Sunday, November 08, 2009

When driving is painful...and why cities matter.

It's been awhile since I've posted. Jobs will do that too you, and crazy hectic jobs in the suburbs will do that to you even more. The past few weeks I've been hanging out in New York State and New York City. During one of the presentations on an organization's green efforts they compared the average per persons carbon footprint to the national average and to the New York average. What was interesting is that even though this organization was in NYS, it was doing worse than the NYS average. A person asked about this, since this organization was proud of its efforts he explained. New York City, the per capita carbon footprint was so much less that it reduced the whole New York State average. In effect there were to NY carbon footprints, a country footprint and a city footprint. Sort of the country mouse vs. the city mouse all over again.
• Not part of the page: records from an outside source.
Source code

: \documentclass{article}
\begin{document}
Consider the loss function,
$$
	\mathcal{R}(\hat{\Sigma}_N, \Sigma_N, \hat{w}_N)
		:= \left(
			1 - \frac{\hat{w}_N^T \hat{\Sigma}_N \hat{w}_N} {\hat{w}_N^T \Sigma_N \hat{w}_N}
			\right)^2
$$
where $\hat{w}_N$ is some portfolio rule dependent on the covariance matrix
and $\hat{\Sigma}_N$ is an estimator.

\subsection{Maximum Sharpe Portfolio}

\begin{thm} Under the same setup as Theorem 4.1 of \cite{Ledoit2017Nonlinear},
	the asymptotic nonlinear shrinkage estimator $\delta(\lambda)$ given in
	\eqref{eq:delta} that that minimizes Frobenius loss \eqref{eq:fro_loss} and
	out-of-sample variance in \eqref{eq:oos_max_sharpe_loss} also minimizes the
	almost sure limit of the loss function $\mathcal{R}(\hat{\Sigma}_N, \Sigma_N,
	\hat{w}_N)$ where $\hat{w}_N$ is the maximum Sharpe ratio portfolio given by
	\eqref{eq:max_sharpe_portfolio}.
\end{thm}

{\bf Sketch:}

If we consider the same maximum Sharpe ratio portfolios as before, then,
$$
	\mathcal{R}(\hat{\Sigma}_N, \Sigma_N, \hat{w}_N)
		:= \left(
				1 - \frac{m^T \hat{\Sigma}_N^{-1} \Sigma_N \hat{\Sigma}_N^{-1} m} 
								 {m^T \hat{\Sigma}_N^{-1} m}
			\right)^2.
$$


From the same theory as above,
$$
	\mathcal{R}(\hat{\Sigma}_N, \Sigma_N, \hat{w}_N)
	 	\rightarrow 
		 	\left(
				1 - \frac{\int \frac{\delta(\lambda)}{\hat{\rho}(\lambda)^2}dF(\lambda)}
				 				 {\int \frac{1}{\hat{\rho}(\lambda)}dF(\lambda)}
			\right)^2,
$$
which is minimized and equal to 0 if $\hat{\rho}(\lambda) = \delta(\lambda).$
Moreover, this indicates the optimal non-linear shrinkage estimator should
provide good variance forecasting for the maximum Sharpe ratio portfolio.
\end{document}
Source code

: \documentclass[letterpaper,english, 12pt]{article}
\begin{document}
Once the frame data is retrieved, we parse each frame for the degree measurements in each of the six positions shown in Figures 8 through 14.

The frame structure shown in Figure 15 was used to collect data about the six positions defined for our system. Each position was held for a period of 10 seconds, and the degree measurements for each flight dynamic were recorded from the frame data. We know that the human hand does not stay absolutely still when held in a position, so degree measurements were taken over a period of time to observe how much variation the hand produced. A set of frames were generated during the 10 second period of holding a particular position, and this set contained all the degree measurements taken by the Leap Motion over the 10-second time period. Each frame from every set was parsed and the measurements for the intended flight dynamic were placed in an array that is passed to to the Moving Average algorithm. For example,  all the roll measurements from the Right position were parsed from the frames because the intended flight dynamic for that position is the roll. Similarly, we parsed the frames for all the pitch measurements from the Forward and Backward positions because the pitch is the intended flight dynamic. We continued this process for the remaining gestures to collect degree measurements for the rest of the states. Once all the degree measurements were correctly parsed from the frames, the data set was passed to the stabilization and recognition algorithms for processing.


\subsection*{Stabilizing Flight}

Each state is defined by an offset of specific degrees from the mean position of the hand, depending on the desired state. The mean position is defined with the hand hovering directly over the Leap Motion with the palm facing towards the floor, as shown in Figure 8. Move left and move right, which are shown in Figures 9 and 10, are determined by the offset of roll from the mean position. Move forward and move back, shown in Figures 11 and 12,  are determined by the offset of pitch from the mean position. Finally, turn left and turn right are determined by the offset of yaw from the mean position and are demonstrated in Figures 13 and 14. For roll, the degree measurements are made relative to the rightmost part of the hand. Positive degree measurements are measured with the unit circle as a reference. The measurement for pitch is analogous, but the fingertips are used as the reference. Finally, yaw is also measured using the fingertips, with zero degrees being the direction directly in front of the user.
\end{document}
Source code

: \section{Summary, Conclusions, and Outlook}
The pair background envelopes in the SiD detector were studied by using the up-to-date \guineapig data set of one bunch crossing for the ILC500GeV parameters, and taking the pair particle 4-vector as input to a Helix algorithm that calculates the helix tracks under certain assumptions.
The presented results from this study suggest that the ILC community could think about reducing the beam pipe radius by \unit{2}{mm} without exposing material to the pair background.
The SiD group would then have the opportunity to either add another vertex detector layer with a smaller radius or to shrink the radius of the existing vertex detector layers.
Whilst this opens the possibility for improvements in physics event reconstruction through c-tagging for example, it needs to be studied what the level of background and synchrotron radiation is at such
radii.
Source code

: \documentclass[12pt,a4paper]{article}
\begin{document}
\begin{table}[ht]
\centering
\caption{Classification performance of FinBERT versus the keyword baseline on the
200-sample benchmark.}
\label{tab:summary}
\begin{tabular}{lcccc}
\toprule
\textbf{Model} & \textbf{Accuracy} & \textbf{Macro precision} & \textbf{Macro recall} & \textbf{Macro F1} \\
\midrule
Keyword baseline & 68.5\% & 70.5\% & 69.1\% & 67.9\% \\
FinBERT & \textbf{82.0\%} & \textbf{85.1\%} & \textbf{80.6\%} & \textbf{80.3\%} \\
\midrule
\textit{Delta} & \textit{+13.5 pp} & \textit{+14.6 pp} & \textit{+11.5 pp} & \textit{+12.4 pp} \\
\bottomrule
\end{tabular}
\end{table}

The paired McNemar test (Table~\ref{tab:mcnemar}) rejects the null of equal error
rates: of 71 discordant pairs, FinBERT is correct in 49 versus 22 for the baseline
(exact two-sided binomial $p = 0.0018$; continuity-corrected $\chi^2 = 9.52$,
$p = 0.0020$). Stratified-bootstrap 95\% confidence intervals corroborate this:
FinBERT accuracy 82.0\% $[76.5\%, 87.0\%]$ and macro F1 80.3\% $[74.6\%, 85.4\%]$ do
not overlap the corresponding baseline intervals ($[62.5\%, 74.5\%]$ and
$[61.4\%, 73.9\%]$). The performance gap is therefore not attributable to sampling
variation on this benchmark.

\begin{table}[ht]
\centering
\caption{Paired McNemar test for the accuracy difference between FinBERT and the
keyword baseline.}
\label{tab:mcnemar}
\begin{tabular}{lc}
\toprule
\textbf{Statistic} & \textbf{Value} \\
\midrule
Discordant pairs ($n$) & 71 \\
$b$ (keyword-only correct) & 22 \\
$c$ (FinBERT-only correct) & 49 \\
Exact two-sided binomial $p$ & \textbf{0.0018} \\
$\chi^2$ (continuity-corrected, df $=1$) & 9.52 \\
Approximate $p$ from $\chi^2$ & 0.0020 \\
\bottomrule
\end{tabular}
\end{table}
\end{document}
Later on that trip, I spent my time in NYC and realized that cars are just not realistic. If everyone had a car in that little space, the place would stop functioning. So they have great mass transit instead. Density changes how we behave with each other, you have to learn to be relatively civil. If you bump into someone, if it's a little bump and excuse me and you move on.

Contrast this to last night when I was driving up to San Francisco in order to see a performance (yes Mass Transit was theoretically an option, but being in the Marina not blanking likely). Traffic on the 101 slammed to a complete stop. Two cars had bumped into each other and had to exchange information. They should have pulled over at the next exit and been safer. When two cars bump into each other, everything gets blocked up and it costs a lot freaking money. A quick search on google didn't come up with anything easy, but I did find this nice blog post on how much Americans spend on transportation.

Part of this is that cars are expensive so when they get damaged we care a lot. Also, the slightest bump outside of bumpers leads to body work. In high density places, your car is going to get bumped a lot so it adds to the pain.

If we are going to change things, I am even more convinced that to go car free, we need to change out models of living. I know people love the suburbs, people love living in rural areas, but it just doesn't work. Cars are often thought of as status symbols, for cities apparently the subway is the new car according to Businessweek.